パラジウム、一時12年11カ月ぶり高値 ロシアの供給に懸念
排ガス触媒原料となる貴金属のパラジウムが一段と値上がりした。東京商品取引所で24日に一時、1グラム2627円まで上昇し12年11カ月ぶりの高値をつけた。主要生産国のロシアなどで供給懸念が根強い。南アフリカ共和国で新たにパラジウムの上場投資信託(ETF)の取引が始まることが明らかになったことも影響している。
世界最大の生産国、ロシアを巡ってはウクライナ情勢の混迷が続きパラジウム生産への影響が指摘されている。南アでも鉱山ストライキの長期化が解消されるメドが立たない。
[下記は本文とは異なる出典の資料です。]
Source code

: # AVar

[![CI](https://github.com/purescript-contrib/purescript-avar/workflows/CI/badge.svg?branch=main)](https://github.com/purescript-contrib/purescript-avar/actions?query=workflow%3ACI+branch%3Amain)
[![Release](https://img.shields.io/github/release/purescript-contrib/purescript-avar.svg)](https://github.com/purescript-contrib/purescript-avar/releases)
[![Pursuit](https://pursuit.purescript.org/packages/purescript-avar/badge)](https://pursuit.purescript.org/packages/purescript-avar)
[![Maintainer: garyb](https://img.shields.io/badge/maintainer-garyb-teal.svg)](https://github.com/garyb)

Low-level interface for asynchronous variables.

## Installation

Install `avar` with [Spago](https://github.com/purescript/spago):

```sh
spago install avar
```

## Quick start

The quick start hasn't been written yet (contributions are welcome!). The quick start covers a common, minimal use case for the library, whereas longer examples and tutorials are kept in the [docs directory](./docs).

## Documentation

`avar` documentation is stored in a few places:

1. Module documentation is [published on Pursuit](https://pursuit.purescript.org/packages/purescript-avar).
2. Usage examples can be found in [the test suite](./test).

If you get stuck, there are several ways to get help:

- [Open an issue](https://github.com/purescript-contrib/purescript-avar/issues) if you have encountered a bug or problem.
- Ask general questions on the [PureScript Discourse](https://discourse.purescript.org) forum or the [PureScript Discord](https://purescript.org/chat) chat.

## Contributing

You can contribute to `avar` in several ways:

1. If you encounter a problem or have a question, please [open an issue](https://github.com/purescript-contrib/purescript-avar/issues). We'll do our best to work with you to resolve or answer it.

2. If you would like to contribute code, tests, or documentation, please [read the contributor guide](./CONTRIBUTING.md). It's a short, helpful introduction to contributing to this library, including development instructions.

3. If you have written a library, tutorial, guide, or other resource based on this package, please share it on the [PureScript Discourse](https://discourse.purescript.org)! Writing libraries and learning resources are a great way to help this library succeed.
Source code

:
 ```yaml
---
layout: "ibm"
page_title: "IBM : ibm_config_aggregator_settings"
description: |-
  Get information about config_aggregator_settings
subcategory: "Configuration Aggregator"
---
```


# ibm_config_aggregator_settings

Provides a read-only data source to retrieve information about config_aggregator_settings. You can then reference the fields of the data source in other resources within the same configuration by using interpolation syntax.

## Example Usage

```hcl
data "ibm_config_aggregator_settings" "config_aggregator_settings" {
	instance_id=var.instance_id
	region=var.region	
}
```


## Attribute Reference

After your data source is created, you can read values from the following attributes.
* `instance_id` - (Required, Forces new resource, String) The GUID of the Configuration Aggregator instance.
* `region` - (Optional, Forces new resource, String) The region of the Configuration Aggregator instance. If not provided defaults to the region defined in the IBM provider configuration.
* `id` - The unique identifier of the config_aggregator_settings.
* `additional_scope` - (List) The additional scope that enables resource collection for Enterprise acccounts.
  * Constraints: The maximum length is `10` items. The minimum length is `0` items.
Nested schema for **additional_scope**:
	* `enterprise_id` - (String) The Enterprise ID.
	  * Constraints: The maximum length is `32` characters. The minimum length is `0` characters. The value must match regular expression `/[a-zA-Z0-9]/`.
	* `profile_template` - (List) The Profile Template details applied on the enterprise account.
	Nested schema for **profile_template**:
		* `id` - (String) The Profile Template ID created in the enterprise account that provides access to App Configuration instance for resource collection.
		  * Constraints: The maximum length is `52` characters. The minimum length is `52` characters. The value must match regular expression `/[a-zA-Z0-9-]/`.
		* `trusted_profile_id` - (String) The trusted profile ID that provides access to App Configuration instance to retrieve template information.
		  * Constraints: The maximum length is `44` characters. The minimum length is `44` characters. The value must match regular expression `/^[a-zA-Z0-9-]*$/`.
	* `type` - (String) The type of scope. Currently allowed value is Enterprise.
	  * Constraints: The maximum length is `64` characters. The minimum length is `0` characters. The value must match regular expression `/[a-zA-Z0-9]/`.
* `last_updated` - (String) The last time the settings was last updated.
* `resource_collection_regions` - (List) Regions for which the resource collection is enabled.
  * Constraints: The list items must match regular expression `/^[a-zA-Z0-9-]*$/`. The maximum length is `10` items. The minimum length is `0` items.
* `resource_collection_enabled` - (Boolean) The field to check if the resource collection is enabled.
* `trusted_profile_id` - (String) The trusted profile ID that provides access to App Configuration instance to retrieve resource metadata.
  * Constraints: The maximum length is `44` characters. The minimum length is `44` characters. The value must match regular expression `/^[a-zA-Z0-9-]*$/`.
両国で世界生産の8割近くを占め、供給懸念は拭えない。
先週後半には大手金融機関がヨハネスブルク証券取引所でパラジウムのETFを上場する方針を明らかにした。現物需給に影響するとの観測から国際指標となるニューヨーク市場の先物価格は上昇。先週末に一時、1トロイオンス798ドルと2年7カ月ぶりの高値となった。
ただ、高値警戒感も根強く、「金には売り圧力が強くなっており、パラジウムも影響を受けて値下がりするだろう」(マーケットアナリストの豊島逸夫氏)との指摘もある。